Report each line below that carries the word "subsection".

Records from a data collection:
═══

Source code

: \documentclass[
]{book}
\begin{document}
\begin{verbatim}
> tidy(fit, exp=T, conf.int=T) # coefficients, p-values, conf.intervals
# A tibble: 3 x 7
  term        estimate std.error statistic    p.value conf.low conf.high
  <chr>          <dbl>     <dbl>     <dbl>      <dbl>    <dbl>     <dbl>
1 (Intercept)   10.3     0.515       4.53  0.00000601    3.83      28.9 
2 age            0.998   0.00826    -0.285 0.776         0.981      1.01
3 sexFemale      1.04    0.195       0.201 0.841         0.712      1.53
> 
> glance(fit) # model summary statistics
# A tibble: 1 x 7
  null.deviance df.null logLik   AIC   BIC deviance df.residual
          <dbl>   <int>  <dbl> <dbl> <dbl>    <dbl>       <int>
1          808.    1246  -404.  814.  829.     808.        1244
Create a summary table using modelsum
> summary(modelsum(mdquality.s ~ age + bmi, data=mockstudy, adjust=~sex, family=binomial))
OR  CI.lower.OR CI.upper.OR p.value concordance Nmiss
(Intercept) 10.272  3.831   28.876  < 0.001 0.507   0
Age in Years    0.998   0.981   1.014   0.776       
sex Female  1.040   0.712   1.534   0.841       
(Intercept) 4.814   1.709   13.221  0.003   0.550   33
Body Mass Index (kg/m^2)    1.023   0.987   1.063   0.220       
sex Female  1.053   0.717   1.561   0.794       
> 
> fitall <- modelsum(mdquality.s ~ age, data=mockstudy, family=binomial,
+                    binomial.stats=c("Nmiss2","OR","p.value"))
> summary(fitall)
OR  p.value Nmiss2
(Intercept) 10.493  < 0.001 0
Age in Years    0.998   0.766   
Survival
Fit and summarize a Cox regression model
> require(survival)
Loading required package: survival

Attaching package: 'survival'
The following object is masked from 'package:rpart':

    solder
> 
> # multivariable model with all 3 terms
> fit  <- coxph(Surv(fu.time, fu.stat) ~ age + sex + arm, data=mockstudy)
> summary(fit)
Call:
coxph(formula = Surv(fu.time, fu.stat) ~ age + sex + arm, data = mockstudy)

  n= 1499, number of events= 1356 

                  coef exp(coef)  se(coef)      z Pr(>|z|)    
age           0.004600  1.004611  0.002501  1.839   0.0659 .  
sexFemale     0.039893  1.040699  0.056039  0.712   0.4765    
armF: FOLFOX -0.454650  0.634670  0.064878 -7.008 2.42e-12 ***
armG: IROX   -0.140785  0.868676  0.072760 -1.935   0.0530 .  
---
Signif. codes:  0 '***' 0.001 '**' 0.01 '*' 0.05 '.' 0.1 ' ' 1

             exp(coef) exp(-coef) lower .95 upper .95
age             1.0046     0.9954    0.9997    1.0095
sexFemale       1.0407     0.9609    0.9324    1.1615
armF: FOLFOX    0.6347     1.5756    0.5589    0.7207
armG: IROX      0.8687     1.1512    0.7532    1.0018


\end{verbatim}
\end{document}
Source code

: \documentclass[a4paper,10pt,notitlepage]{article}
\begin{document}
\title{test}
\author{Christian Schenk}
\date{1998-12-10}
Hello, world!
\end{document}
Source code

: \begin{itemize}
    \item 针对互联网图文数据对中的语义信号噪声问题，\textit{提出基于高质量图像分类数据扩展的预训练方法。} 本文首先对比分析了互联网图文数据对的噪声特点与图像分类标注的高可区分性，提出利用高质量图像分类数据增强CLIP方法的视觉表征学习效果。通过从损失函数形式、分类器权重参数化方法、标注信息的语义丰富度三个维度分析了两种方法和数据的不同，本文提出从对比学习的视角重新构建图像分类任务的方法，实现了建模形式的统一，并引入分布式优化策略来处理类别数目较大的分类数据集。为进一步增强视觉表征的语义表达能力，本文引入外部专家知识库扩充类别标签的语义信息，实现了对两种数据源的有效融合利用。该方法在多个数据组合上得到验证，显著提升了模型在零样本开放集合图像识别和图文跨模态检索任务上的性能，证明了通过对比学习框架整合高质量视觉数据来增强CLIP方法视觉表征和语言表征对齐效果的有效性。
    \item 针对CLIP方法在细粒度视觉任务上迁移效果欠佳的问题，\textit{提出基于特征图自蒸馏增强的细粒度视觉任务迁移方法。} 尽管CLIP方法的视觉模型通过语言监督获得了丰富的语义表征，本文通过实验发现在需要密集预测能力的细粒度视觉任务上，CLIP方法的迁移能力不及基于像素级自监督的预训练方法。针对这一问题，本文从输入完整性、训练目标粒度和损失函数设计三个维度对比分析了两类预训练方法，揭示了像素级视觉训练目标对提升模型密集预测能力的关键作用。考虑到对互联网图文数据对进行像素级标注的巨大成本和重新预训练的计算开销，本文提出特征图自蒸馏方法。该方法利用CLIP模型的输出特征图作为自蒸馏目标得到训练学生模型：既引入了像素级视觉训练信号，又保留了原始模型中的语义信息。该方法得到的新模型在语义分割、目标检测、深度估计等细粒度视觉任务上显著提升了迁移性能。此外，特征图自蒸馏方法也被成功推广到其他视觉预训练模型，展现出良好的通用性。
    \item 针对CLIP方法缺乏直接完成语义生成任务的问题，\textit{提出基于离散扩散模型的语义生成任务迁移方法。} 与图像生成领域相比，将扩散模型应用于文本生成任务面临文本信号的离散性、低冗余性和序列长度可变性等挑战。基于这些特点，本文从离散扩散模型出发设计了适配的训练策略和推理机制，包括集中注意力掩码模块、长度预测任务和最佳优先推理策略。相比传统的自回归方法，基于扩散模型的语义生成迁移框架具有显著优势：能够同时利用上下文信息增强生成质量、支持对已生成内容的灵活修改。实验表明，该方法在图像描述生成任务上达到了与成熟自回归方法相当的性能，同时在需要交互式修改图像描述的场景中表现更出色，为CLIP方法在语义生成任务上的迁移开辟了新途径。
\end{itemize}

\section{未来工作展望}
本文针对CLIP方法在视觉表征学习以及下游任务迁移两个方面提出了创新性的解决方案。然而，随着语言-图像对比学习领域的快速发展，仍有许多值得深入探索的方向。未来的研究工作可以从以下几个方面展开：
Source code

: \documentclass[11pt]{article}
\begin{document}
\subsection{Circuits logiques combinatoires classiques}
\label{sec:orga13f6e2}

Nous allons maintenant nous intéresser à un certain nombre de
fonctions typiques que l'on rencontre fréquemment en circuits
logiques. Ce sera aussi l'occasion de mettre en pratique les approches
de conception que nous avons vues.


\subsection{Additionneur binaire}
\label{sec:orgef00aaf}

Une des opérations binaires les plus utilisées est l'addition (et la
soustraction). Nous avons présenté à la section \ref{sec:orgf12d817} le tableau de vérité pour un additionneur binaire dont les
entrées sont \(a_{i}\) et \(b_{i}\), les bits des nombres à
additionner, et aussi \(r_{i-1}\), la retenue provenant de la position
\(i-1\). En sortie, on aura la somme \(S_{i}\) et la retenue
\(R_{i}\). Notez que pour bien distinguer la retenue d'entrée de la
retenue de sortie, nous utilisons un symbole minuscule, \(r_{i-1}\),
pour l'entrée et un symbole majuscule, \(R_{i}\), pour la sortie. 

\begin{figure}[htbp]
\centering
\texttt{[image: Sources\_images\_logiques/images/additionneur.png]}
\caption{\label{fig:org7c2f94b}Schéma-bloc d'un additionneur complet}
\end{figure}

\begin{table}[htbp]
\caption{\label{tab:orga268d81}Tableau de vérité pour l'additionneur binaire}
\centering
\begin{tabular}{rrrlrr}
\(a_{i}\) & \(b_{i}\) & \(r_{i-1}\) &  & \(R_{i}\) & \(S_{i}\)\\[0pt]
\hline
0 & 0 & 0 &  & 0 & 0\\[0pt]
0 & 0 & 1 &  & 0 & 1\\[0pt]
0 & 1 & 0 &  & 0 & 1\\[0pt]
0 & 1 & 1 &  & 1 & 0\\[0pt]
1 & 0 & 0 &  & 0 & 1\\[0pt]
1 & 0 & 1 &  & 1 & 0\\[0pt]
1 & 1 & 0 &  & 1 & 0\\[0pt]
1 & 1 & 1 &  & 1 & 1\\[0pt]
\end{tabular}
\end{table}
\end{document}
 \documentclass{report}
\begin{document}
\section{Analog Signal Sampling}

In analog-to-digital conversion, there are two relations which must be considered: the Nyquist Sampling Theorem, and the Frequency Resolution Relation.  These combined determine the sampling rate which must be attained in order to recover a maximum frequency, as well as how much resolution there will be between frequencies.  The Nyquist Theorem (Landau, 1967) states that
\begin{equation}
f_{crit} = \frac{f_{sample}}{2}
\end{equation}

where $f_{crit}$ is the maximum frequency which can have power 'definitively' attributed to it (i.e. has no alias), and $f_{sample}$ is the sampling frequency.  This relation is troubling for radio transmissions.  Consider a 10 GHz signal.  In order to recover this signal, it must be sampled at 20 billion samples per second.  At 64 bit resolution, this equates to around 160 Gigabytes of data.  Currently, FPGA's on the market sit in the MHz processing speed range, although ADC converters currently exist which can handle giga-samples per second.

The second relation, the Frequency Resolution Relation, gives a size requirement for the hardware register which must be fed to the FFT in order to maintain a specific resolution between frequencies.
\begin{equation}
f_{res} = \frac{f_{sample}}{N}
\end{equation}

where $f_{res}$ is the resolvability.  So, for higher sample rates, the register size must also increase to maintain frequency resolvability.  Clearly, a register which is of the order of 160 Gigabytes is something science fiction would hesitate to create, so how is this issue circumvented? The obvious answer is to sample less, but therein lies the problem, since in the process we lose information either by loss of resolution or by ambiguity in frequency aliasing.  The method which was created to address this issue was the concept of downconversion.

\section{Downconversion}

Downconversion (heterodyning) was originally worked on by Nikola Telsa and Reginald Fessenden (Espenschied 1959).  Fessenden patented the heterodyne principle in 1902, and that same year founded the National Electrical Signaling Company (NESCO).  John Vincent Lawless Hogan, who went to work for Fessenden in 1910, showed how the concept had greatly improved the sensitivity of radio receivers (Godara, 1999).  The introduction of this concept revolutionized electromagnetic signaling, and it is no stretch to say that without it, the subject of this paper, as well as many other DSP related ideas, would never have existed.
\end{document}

═══

FINISHED TASK
\subsection{Circuits logiques combinatoires classiques}
\subsection{Additionneur binaire}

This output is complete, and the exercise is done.